[Dataset records]
########################################
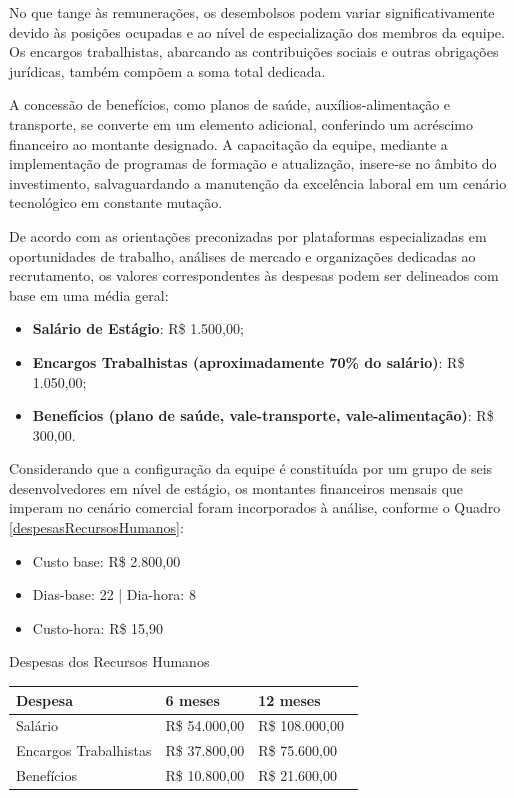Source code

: No que tange às remunerações, os desembolsos podem variar significativamente devido às posições ocupadas e ao nível de especialização dos membros da equipe. Os encargos trabalhistas, abarcando as contribuições sociais e outras obrigações jurídicas, também compõem a soma total dedicada.

A concessão de benefícios, como planos de saúde, auxílios-alimentação e transporte, se converte em um elemento adicional, conferindo um acréscimo financeiro ao montante designado. A capacitação da equipe, mediante a implementação de programas de formação e atualização, insere-se no âmbito do investimento, salvaguardando a manutenção da excelência laboral em um cenário tecnológico em constante mutação.

De acordo com as orientações preconizadas por plataformas especializadas em oportunidades de trabalho, análises de mercado e organizações dedicadas ao recrutamento, os valores correspondentes às despesas podem ser delineados com base em uma média geral:

\begin{itemize}
    \item \textbf{Salário de Estágio}: R\$ 1.500,00;
    \item \textbf{Encargos Trabalhistas (aproximadamente 70\% do salário)}: R\$ 1.050,00;
    \item \textbf{Benefícios (plano de saúde, vale-transporte, vale-alimentação)}: R\$ 300,00.
\end{itemize}

Considerando que a configuração da equipe é constituída por um grupo de seis desenvolvedores em nível de estágio, os montantes financeiros mensais que imperam no cenário comercial foram incorporados à análise, conforme o Quadro \ref{despesasRecursosHumanos}:

\begin{itemize}
    \item Custo base: R\$ 2.800,00
    \item Dias-base: 22 | Dia-hora: 8
    \item Custo-hora: R\$ 15,90
\end{itemize}

\begin{quadro}[H]
\centering
\caption{Despesas dos Recursos Humanos}
\label{despesasRecursosHumanos}
\begin{longtable}{|p{5cm}|p{3cm}|p{3cm}|}
\hline
Despesa & 6 meses & 12 meses
\\\hline
Salário & R\$ 54.000,00 & R\$ 108.000,00\
\\\hline
Encargos Trabalhistas & R\$ 37.800,00 & R\$ 75.600,00\
\\\hline
Benefícios & R\$ 10.800,00 & R\$ 21.600,00\
\\\hline
\end{longtable}
\fonte{Os Autores.}
\end{quadro}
########################################
PROBLEM TO SOLVE >> Give the entries back verbatim and omit the images.

ANSWER TO THE PROBLEM >>
Source code

: No que tange às remunerações, os desembolsos podem variar significativamente devido às posições ocupadas e ao nível de especialização dos membros da equipe. Os encargos trabalhistas, abarcando as contribuições sociais e outras obrigações jurídicas, também compõem a soma total dedicada.

A concessão de benefícios, como planos de saúde, auxílios-alimentação e transporte, se converte em um elemento adicional, conferindo um acréscimo financeiro ao montante designado. A capacitação da equipe, mediante a implementação de programas de formação e atualização, insere-se no âmbito do investimento, salvaguardando a manutenção da excelência laboral em um cenário tecnológico em constante mutação.

De acordo com as orientações preconizadas por plataformas especializadas em oportunidades de trabalho, análises de mercado e organizações dedicadas ao recrutamento, os valores correspondentes às despesas podem ser delineados com base em uma média geral:

\begin{itemize}
    \item \textbf{Salário de Estágio}: R\$ 1.500,00;
    \item \textbf{Encargos Trabalhistas (aproximadamente 70\% do salário)}: R\$ 1.050,00;
    \item \textbf{Benefícios (plano de saúde, vale-transporte, vale-alimentação)}: R\$ 300,00.
\end{itemize}

Considerando que a configuração da equipe é constituída por um grupo de seis desenvolvedores em nível de estágio, os montantes financeiros mensais que imperam no cenário comercial foram incorporados à análise, conforme o Quadro \ref{despesasRecursosHumanos}:

\begin{itemize}
    \item Custo base: R\$ 2.800,00
    \item Dias-base: 22 | Dia-hora: 8
    \item Custo-hora: R\$ 15,90
\end{itemize}

\begin{quadro}[H]
\centering
\caption{Despesas dos Recursos Humanos}
\label{despesasRecursosHumanos}
\begin{longtable}{|p{5cm}|p{3cm}|p{3cm}|}
\hline
Despesa & 6 meses & 12 meses
\\\hline
Salário & R\$ 54.000,00 & R\$ 108.000,00\
\\\hline
Encargos Trabalhistas & R\$ 37.800,00 & R\$ 75.600,00\
\\\hline
Benefícios & R\$ 10.800,00 & R\$ 21.600,00\
\\\hline
\end{longtable}
\fonte{Os Autores.}
\end{quadro}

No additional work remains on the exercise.